_EXERCISE INSTRUCTIONS:_
Output the line that contains "2.10.6,2 -> 2.10.8,2", then every line beneath it through the end of the records, exactly as given and with no other lines.

-- Opening Marker --

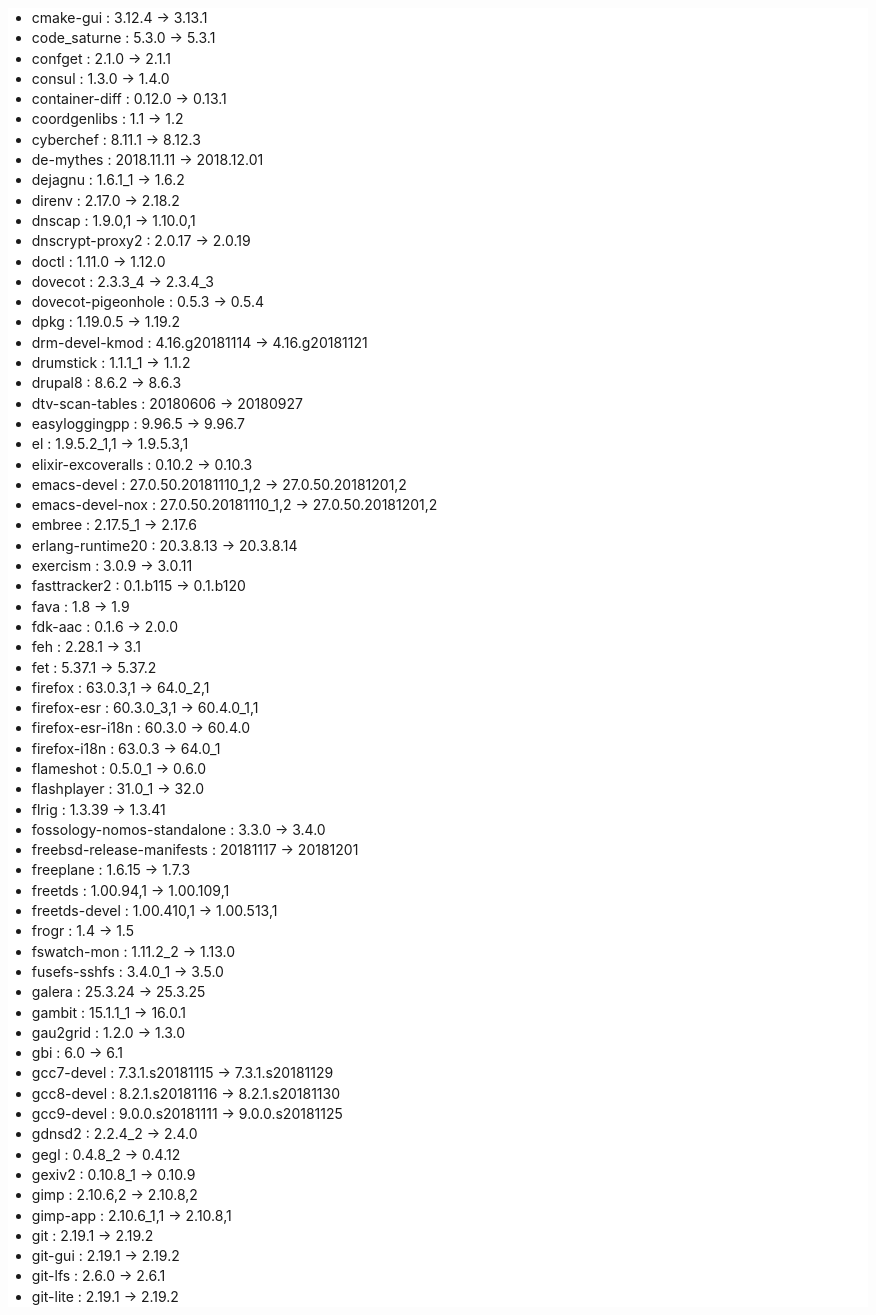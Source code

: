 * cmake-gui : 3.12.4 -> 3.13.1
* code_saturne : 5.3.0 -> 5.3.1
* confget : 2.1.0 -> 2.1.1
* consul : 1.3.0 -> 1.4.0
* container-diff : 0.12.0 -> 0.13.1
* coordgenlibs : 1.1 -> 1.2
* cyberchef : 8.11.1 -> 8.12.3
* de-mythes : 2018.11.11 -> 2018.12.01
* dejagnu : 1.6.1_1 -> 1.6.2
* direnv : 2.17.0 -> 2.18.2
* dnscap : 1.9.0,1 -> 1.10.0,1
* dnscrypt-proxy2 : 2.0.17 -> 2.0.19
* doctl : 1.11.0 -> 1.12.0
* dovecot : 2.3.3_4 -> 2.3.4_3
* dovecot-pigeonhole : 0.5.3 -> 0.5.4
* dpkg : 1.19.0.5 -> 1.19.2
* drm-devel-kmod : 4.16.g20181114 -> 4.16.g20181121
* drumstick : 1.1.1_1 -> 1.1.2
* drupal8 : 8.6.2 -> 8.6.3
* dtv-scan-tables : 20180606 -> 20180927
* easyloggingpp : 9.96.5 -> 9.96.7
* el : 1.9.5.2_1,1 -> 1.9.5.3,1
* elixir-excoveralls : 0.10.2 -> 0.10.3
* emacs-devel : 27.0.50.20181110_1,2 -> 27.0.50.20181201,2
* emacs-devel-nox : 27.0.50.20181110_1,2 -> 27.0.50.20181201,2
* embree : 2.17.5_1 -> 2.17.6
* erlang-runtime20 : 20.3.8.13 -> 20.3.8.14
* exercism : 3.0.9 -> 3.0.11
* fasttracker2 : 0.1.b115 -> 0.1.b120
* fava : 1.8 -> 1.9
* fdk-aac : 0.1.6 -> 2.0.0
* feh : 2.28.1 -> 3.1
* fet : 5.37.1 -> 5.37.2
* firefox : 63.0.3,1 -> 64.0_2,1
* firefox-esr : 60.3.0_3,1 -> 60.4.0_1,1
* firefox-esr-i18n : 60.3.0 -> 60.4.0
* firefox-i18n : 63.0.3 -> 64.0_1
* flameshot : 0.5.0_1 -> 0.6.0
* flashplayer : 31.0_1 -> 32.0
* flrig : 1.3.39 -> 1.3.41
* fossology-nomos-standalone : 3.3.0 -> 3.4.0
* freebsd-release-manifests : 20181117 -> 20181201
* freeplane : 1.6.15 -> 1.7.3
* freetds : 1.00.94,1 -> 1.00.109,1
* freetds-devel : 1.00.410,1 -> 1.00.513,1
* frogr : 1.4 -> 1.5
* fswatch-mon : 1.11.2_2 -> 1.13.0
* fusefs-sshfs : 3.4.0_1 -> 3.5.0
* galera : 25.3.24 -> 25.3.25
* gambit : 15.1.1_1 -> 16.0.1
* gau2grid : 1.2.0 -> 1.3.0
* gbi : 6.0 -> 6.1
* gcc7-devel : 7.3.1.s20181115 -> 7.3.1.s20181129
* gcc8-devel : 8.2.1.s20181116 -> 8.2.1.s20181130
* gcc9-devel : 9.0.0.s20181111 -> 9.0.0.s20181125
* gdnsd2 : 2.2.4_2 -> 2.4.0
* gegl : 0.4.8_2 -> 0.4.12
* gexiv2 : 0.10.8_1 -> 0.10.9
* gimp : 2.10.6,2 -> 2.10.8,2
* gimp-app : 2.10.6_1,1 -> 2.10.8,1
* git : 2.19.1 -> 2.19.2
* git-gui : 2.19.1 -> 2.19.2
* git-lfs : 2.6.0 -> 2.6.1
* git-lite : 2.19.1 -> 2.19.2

-- Closing Marker --

_ANSWER BELOW:_
* gimp : 2.10.6,2 -> 2.10.8,2
* gimp-app : 2.10.6_1,1 -> 2.10.8,1
* git : 2.19.1 -> 2.19.2
* git-gui : 2.19.1 -> 2.19.2
* git-lfs : 2.6.0 -> 2.6.1
* git-lite : 2.19.1 -> 2.19.2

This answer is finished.